Little Bear Ridge Road deals honestly and powerfully with contemporary issues, especially those related to the United States' broken medical system. The slow moving train wreck of the country's health is a difficult topic for art, perhaps because the antagonist's major weapon is tedium: waiting for test results, being put on hold, etc. If you don't think about enough, it's the stuff of dry comedy more so than tragedy. Yet the system destroys lives every. single. day. When those conflicts get their fair due on stage, the audience receives a special kind of comfort.
We see your pain, the artist says. It's real.

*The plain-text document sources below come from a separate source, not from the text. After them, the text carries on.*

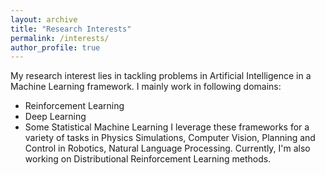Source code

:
 ```yaml
---
layout: archive
title: "Research Interests"
permalink: /interests/
author_profile: true
---
```


My research interest lies in tackling problems in Artificial Intelligence in a Machine Learning framework. I mainly work in following domains:
* Reinforcement Learning
* Deep Learning
* Some Statistical Machine Learning
I leverage these frameworks for a variety of tasks in Physics Simulations, Computer Vision, Planning and Control in Robotics, Natural Language Processing. Currently, I'm also working on Distributional Reinforcement Learning methods.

For example, when Ethan argues with a customer service rep about a hidden medical fee—an experience with which many Americans are all too familiar—Hunter is telling the audience that these common events are truly tragic, intense, jarring; that they are not, as we’re conditioned to think of them, just a part of life.
A new play, at its best, is a mirror. “Watch!” it says. “Look at where you are, what you’ve become.” Theater recontextualizes and explains the state of things. Which is doubly helpful when one lives with (gestures widely) this whole mess.

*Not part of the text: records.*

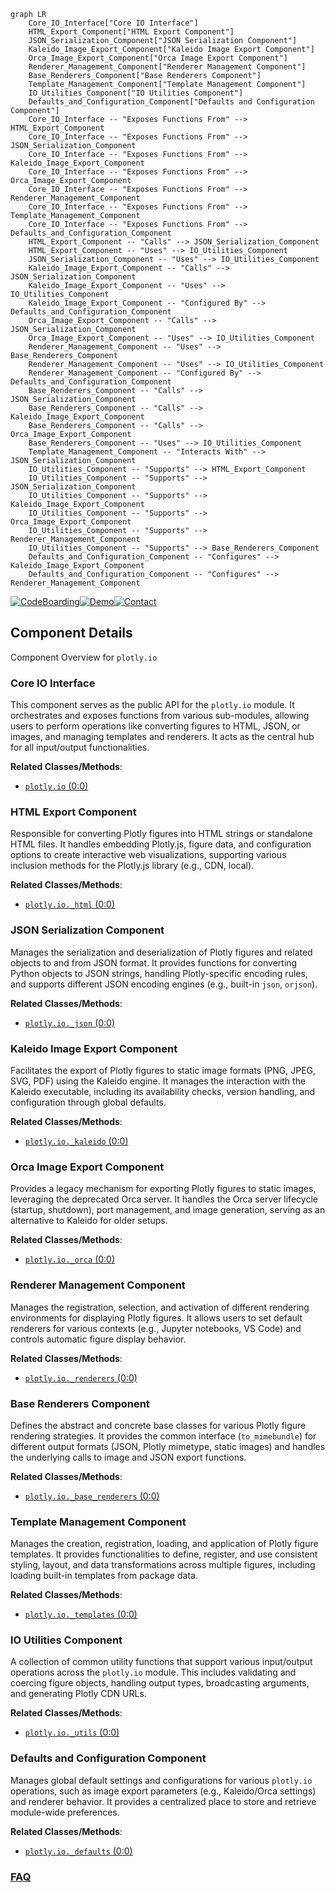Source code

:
 ```mermaid
graph LR
    Core_IO_Interface["Core IO Interface"]
    HTML_Export_Component["HTML Export Component"]
    JSON_Serialization_Component["JSON Serialization Component"]
    Kaleido_Image_Export_Component["Kaleido Image Export Component"]
    Orca_Image_Export_Component["Orca Image Export Component"]
    Renderer_Management_Component["Renderer Management Component"]
    Base_Renderers_Component["Base Renderers Component"]
    Template_Management_Component["Template Management Component"]
    IO_Utilities_Component["IO Utilities Component"]
    Defaults_and_Configuration_Component["Defaults and Configuration Component"]
    Core_IO_Interface -- "Exposes Functions From" --> HTML_Export_Component
    Core_IO_Interface -- "Exposes Functions From" --> JSON_Serialization_Component
    Core_IO_Interface -- "Exposes Functions From" --> Kaleido_Image_Export_Component
    Core_IO_Interface -- "Exposes Functions From" --> Orca_Image_Export_Component
    Core_IO_Interface -- "Exposes Functions From" --> Renderer_Management_Component
    Core_IO_Interface -- "Exposes Functions From" --> Template_Management_Component
    Core_IO_Interface -- "Exposes Functions From" --> Defaults_and_Configuration_Component
    HTML_Export_Component -- "Calls" --> JSON_Serialization_Component
    HTML_Export_Component -- "Uses" --> IO_Utilities_Component
    JSON_Serialization_Component -- "Uses" --> IO_Utilities_Component
    Kaleido_Image_Export_Component -- "Calls" --> JSON_Serialization_Component
    Kaleido_Image_Export_Component -- "Uses" --> IO_Utilities_Component
    Kaleido_Image_Export_Component -- "Configured By" --> Defaults_and_Configuration_Component
    Orca_Image_Export_Component -- "Calls" --> JSON_Serialization_Component
    Orca_Image_Export_Component -- "Uses" --> IO_Utilities_Component
    Renderer_Management_Component -- "Uses" --> Base_Renderers_Component
    Renderer_Management_Component -- "Uses" --> IO_Utilities_Component
    Renderer_Management_Component -- "Configured By" --> Defaults_and_Configuration_Component
    Base_Renderers_Component -- "Calls" --> JSON_Serialization_Component
    Base_Renderers_Component -- "Calls" --> Kaleido_Image_Export_Component
    Base_Renderers_Component -- "Calls" --> Orca_Image_Export_Component
    Base_Renderers_Component -- "Uses" --> IO_Utilities_Component
    Template_Management_Component -- "Interacts With" --> JSON_Serialization_Component
    IO_Utilities_Component -- "Supports" --> HTML_Export_Component
    IO_Utilities_Component -- "Supports" --> JSON_Serialization_Component
    IO_Utilities_Component -- "Supports" --> Kaleido_Image_Export_Component
    IO_Utilities_Component -- "Supports" --> Orca_Image_Export_Component
    IO_Utilities_Component -- "Supports" --> Renderer_Management_Component
    IO_Utilities_Component -- "Supports" --> Base_Renderers_Component
    Defaults_and_Configuration_Component -- "Configures" --> Kaleido_Image_Export_Component
    Defaults_and_Configuration_Component -- "Configures" --> Renderer_Management_Component
```
[![CodeBoarding](https://img.shields.io/badge/Generated%20by-CodeBoarding-9cf?style=flat-square)](https://github.com/CodeBoarding/CodeBoarding)[![Demo](https://img.shields.io/badge/Try%20our-Demo-blue?style=flat-square)](https://www.codeboarding.org/demo)[![Contact](https://img.shields.io/badge/Contact%20us%20-%20contact@codeboarding.org-lightgrey?style=flat-square)](mailto:contact@codeboarding.org)

## Component Details

Component Overview for `plotly.io`

### Core IO Interface
This component serves as the public API for the `plotly.io` module. It orchestrates and exposes functions from various sub-modules, allowing users to perform operations like converting figures to HTML, JSON, or images, and managing templates and renderers. It acts as the central hub for all input/output functionalities.


**Related Classes/Methods**:

- <a href="https://github.com/plotly/plotly.py/blob/master/commands.py#L0-L0" target="_blank" rel="noopener noreferrer">`plotly.io` (0:0)</a>


### HTML Export Component
Responsible for converting Plotly figures into HTML strings or standalone HTML files. It handles embedding Plotly.js, figure data, and configuration options to create interactive web visualizations, supporting various inclusion methods for the Plotly.js library (e.g., CDN, local).


**Related Classes/Methods**:

- <a href="https://github.com/plotly/plotly.py/blob/master/plotly/io/_html.py#L0-L0" target="_blank" rel="noopener noreferrer">`plotly.io._html` (0:0)</a>


### JSON Serialization Component
Manages the serialization and deserialization of Plotly figures and related objects to and from JSON format. It provides functions for converting Python objects to JSON strings, handling Plotly-specific encoding rules, and supports different JSON encoding engines (e.g., built-in `json`, `orjson`).


**Related Classes/Methods**:

- <a href="https://github.com/plotly/plotly.py/blob/master/plotly/io/_json.py#L0-L0" target="_blank" rel="noopener noreferrer">`plotly.io._json` (0:0)</a>


### Kaleido Image Export Component
Facilitates the export of Plotly figures to static image formats (PNG, JPEG, SVG, PDF) using the Kaleido engine. It manages the interaction with the Kaleido executable, including its availability checks, version handling, and configuration through global defaults.


**Related Classes/Methods**:

- <a href="https://github.com/plotly/plotly.py/blob/master/plotly/io/_kaleido.py#L0-L0" target="_blank" rel="noopener noreferrer">`plotly.io._kaleido` (0:0)</a>


### Orca Image Export Component
Provides a legacy mechanism for exporting Plotly figures to static images, leveraging the deprecated Orca server. It handles the Orca server lifecycle (startup, shutdown), port management, and image generation, serving as an alternative to Kaleido for older setups.


**Related Classes/Methods**:

- <a href="https://github.com/plotly/plotly.py/blob/master/plotly/io/_orca.py#L0-L0" target="_blank" rel="noopener noreferrer">`plotly.io._orca` (0:0)</a>


### Renderer Management Component
Manages the registration, selection, and activation of different rendering environments for displaying Plotly figures. It allows users to set default renderers for various contexts (e.g., Jupyter notebooks, VS Code) and controls automatic figure display behavior.


**Related Classes/Methods**:

- <a href="https://github.com/plotly/plotly.py/blob/master/plotly/io/_renderers.py#L0-L0" target="_blank" rel="noopener noreferrer">`plotly.io._renderers` (0:0)</a>


### Base Renderers Component
Defines the abstract and concrete base classes for various Plotly figure rendering strategies. It provides the common interface (`to_mimebundle`) for different output formats (JSON, Plotly mimetype, static images) and handles the underlying calls to image and JSON export functions.


**Related Classes/Methods**:

- <a href="https://github.com/plotly/plotly.py/blob/master/plotly/io/_base_renderers.py#L0-L0" target="_blank" rel="noopener noreferrer">`plotly.io._base_renderers` (0:0)</a>


### Template Management Component
Manages the creation, registration, loading, and application of Plotly figure templates. It provides functionalities to define, register, and use consistent styling, layout, and data transformations across multiple figures, including loading built-in templates from package data.


**Related Classes/Methods**:

- <a href="https://github.com/plotly/plotly.py/blob/master/plotly/io/_templates.py#L0-L0" target="_blank" rel="noopener noreferrer">`plotly.io._templates` (0:0)</a>


### IO Utilities Component
A collection of common utility functions that support various input/output operations across the `plotly.io` module. This includes validating and coercing figure objects, handling output types, broadcasting arguments, and generating Plotly CDN URLs.


**Related Classes/Methods**:

- <a href="https://github.com/plotly/plotly.py/blob/master/plotly/io/_utils.py#L0-L0" target="_blank" rel="noopener noreferrer">`plotly.io._utils` (0:0)</a>


### Defaults and Configuration Component
Manages global default settings and configurations for various `plotly.io` operations, such as image export parameters (e.g., Kaleido/Orca settings) and renderer behavior. It provides a centralized place to store and retrieve module-wide preferences.


**Related Classes/Methods**:

- <a href="https://github.com/plotly/plotly.py/blob/master/plotly/io/_defaults.py#L0-L0" target="_blank" rel="noopener noreferrer">`plotly.io._defaults` (0:0)</a>




### [FAQ](https://github.com/CodeBoarding/GeneratedOnBoardings/tree/main?tab=readme-ov-file#faq)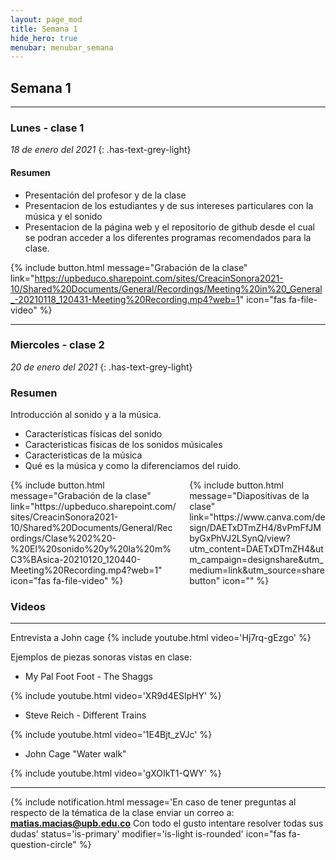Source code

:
 ```yaml
---
layout: page_mod
title: Semana 1
hide_hero: true
menubar: menubar_semana
---
```


## Semana 1

---

### Lunes - clase 1

<!-- ignore-prettier-start -->

_18 de enero del 2021_
{: .has-text-grey-light}

<!-- ignore-prettier-end -->

#### Resumen

- Presentación del profesor y de la clase
- Presentacion de los estudiantes y de sus intereses
  particulares con la música y el sonido
- Presentacion de la página web y el repositorio de github desde
  el cual se podran acceder a los diferentes programas
  recomendados para la clase.

{% include button.html
message="Grabación de la clase"
link="https://upbeduco.sharepoint.com/sites/CreacinSonora2021-10/Shared%20Documents/General/Recordings/Meeting%20in%20_General_-20210118_120431-Meeting%20Recording.mp4?web=1"
icon="fas fa-file-video"
%}
<br />

---

### Miercoles - clase 2

<!-- ignore-prettier-start -->

_20 de enero del 2021_
{: .has-text-grey-light}

<!-- ignore-prettier-end -->

### Resumen

Introducción al sonido y a la música.

- Características físicas del sonido
- Caracteristicas fisicas de los sonidos músicales
- Caracteristicas de la música
- Qué es la música y como la diferenciamos del ruido.

<div class='columns'>
<div class='column'>
{% include button.html
message="Grabación de la clase"
link="https://upbeduco.sharepoint.com/sites/CreacinSonora2021-10/Shared%20Documents/General/Recordings/Clase%202%20-%20El%20sonido%20y%20la%20m%C3%BAsica-20210120_120440-Meeting%20Recording.mp4?web=1"
icon="fas fa-file-video"
%}
</div>
<div class='column'>
{% include button.html
message="Diapositivas de la clase"
link="https://www.canva.com/design/DAETxDTmZH4/8vPmFfJMbyGxPhVJ2LSynQ/view?utm_content=DAETxDTmZH4&utm_campaign=designshare&utm_medium=link&utm_source=sharebutton"
icon=""
%}
</div>
</div>

### Videos

---

Entrevista a John cage
{% include youtube.html video='Hj7rq-gEzgo' %}

Ejemplos de piezas sonoras vistas en clase:

- My Pal Foot Foot - The Shaggs

{% include youtube.html video='XR9d4ESlpHY' %}

- Steve Reich - Different Trains

{% include youtube.html video='1E4Bjt_zVJc' %}

- John Cage "Water walk"

{% include youtube.html video='gXOIkT1-QWY' %}

---

{% include notification.html
message='En caso de tener preguntas al respecto de la tématica de la clase enviar un correo a: **matias.macias@upb.edu.co**
Con todo el gusto intentare resolver todas sus dudas'
status='is-primary'
modifier='is-light is-rounded'
icon="fas fa-question-circle"
%}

If Little Bear Ridge Road can be said to “do” anything for you, it may provide fresh words and images to sincerely confront our panicked reality. Especially in a zeitgeist where the reflexive response to tragedy seems to be ironic detachment—remember those jokes about the “Fauci Ouchie” and “The Before Times?”—we need shows like Little Bear Ridge Road to give us a more sincere script about our times.
I've sung the praises of the play, its direction and its performance. But I want to flag my single complaint about Little Bear Ridge Road, which centers on the set design. Scenic designer Scott Pask offers a minimalist approach. We have a white-carpeted stage with a white recliner couch and a sad ceiling fan. I don’t see how the story benefits from the sparse set and can think of no budgetary reason a company like Steppenwolf would have to work with a stripped stage.
The set seems to stifle the actors, who must at times make excuses for activity in a place that doesn’t really allow it. They have nowhere to go: no desks or tables or props. When they move around, which they must do to keep the show visually interesting, it doesn’t always make sense. They cross this way or that way, but to what and why? Directors often tell actors to "fill the space," though a little support from the set designer or props master would help.
Lighting design by Heather Gilbert and sound design by Mikhail Fiksel do enhance the production. Costumes are by Jessica Pabst. Laura D. Glenn is production stage manager.
Little Bear Ridge Road continues at Steppenwolf Theater, 1650 N Halsted St, thru August 4. Running time is 95 minutes without an intermission. Ticket prices range from $20 to $168.